Sparkassen Zeitung

5 Fragen an

Fünf Fragen an ....

Ausgabe #2/2017 • 8SAM_KEIT

Michael Ostrowski, Schauspieler, Drehbuchautor und Moderator zu den Themen Erfolg, Geld und Glück im Leben.

  1. WAS WAR IHR ANTRIEB SCHAUSPIELER ZU WERDEN?
    Das kann ich nicht sagen, es kommt vermutlich aus sehr tiefen Sphären, die ich nicht genau analysieren kann und will. Aber es war definitiv nie ein dezidierter Berufswunsch.
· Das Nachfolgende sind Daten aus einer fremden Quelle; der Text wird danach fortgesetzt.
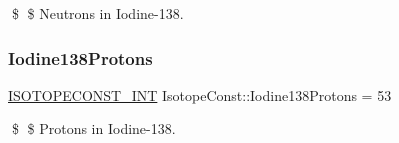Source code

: \$ \$ Neutrons in Iodine-\/138. \mbox{\label{group___isotope_const-_iodine-_i138_ga1dbc44747f5ece6f8a592dbb4a6b8070}} 
\subsubsection{\texorpdfstring{Iodine138\+Protons}{Iodine138Protons}}
{\footnotesize\ttfamily \mbox{\hyperlink{group___isotope_const-_macros_ga5f18360b3e99483a35c32d789e62621c}{I\+S\+O\+T\+O\+P\+E\+C\+O\+N\+S\+T\+\_\+\+I\+NT}} Isotope\+Const\+::\+Iodine138\+Protons = 53}

\$ \$ Protons in Iodine-\/138. 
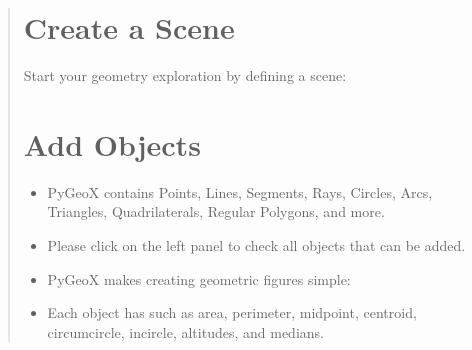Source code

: \documentclass[letterpaper,10pt,english]{sphinxmanual}
\begin{document}
\begin{quote}
\section{Create a Scene}
\label{\detokenize{index:create-a-scene}}
\sphinxAtStartPar
Start your geometry exploration by defining a scene:

\begin{sphinxVerbatim}[commandchars=\\\{\}]
   

    
\end{sphinxVerbatim}


\section{Add Objects}
\label{\detokenize{index:add-objects}}\begin{itemize}
\item {} 
\sphinxAtStartPar
PyGeoX contains  Points, Lines, Segments, Rays, Circles, Arcs, Triangles, Quadrilaterals, Regular Polygons, and more.

\item {} 
\sphinxAtStartPar
Please click  on the left panel to check all objects that can be added.

\item {} 
\sphinxAtStartPar
PyGeoX makes creating geometric figures simple:

\end{itemize}

\begin{sphinxVerbatim}[commandchars=\\\{\}]
    \PYG{p}{[}  \PYG{p}{]}
    
   
\end{sphinxVerbatim}
\begin{itemize}
\item {} 
\sphinxAtStartPar
Each object has  such as area, perimeter, midpoint, centroid, circumcircle, incircle, altitudes, and medians.


\end{itemize}
\end{quote}
\end{document}

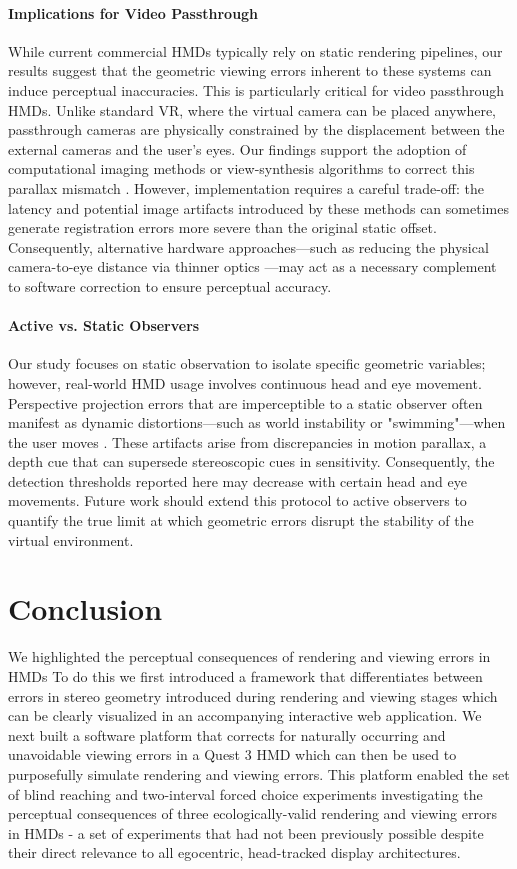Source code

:\paragraph{Implications for Video Passthrough}
While current commercial HMDs typically rely on static rendering pipelines, our results suggest that the geometric viewing errors inherent to these systems can induce perceptual inaccuracies. This is particularly critical for video passthrough HMDs. Unlike standard VR, where the virtual camera can be placed anywhere, passthrough cameras are physically constrained by the displacement between the external cameras and the user's eyes. Our findings support the adoption of computational imaging methods \cite{kuo23} or view-synthesis algorithms to correct this parallax mismatch \cite{ElChemalyGAP, xiao2022neuralpassthrough}. However, implementation requires a careful trade-off: the latency and potential image artifacts introduced by these methods can sometimes generate registration errors more severe than the original static offset. Consequently, alternative hardware approaches—such as reducing the physical camera-to-eye distance via thinner optics \cite{maimone2020holographic}—may act as a necessary complement to software correction to ensure perceptual accuracy.

\paragraph{Active vs. Static Observers}
Our study focuses on static observation to isolate specific geometric variables; however, real-world HMD usage involves continuous head and eye movement. Perspective projection errors that are imperceptible to a static observer often manifest as dynamic distortions—such as world instability or "swimming"—when the user moves \cite{guan2023perceptual}. These artifacts arise from discrepancies in motion parallax, a depth cue that can supersede stereoscopic cues in sensitivity. Consequently, the detection thresholds reported here may decrease with certain head and eye movements. Future work should extend this protocol to active observers to quantify the true limit at which geometric errors disrupt the stability of the virtual environment.

\section{Conclusion}
We highlighted the perceptual consequences of rendering and viewing errors in HMDs  To do this we first introduced a framework that differentiates between errors in stereo geometry introduced during rendering and viewing stages which can be clearly visualized in an accompanying interactive web application. We next built a software platform that corrects for naturally occurring and unavoidable viewing errors in a Quest 3 HMD which can then be used to purposefully simulate rendering and viewing errors. This platform enabled the set of blind reaching and two-interval forced choice experiments investigating the perceptual consequences of three ecologically-valid rendering and viewing errors in HMDs - a set of experiments that had not been previously possible despite their direct relevance to all egocentric, head-tracked display architectures.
Es ist ein bissl passiert, weil ich Spaß am Spielen gehabt und mich nie vor einer Bühne gefürchtet hab.
  2. WAS IST FÜR SIE ERFOLG?
    Ich kann mich sehr freuen, wenn ich etwas erschaffe, das ich selber lustig finde oder schräg oder noch nie so dagewesen. Und wenn das andere auch noch gut finden, ist das eine Form von Erfolg.
  3. WIE WICHTIG IST IHNEN GELD?
    Ja, eh. Ich hab schon lieber Geld als keins, ganz ehrlich. Und ich verdiene auch gerne was bei meiner Arbeit. Aber so klischeehaft das klingt: Wahrscheinlich entstehen die schönsten Dinge dann, wenn man nicht an Geld denkt, zum Beispiel Kinder.
  4. WELCHEN BEITRAG LEISTEN SIE FÜR EINE EIN BISSCHEN BESSERE WELT?
    Ich versuche gut mit Menschen umzugehen, kein Arschloch zu sein und Werte zu vertreten, die uns nicht ins Verderben und in die Selbstzerstörung treiben. In meiner Arbeit will ich einen Blick auf die Welt und ihre Bewohnerinnen und Bewohner bieten, der ein bissl narrisch und auch befreiend ist.
  5. SCHON SEIT EINIGEN FOLGEN SUCHT HERR OSTROWSKI DAS GLÜCK. HABEN SIE SCHON IHR GLÜCK GEFUNDEN? (WENN JA, WO?)
    Ich glaube, dass Glück darin besteht, sich der Welt möglichst weit zu öffnen und sie in sich aufzunehmen, so dass die schönen Dinge von außen nach innen gelangen und dann in uns was auslösen. Gottseidank sind wir ja sehr glücksbegabt. Ich persönlich mag es sehr gerne, auf der Bühne mit dem Publikum in eine Art Komplizenschaft zu treten. Aber auch im Schneideraum zu sitzen und seinen eigenen Film zu editieren ist absolut beglückend.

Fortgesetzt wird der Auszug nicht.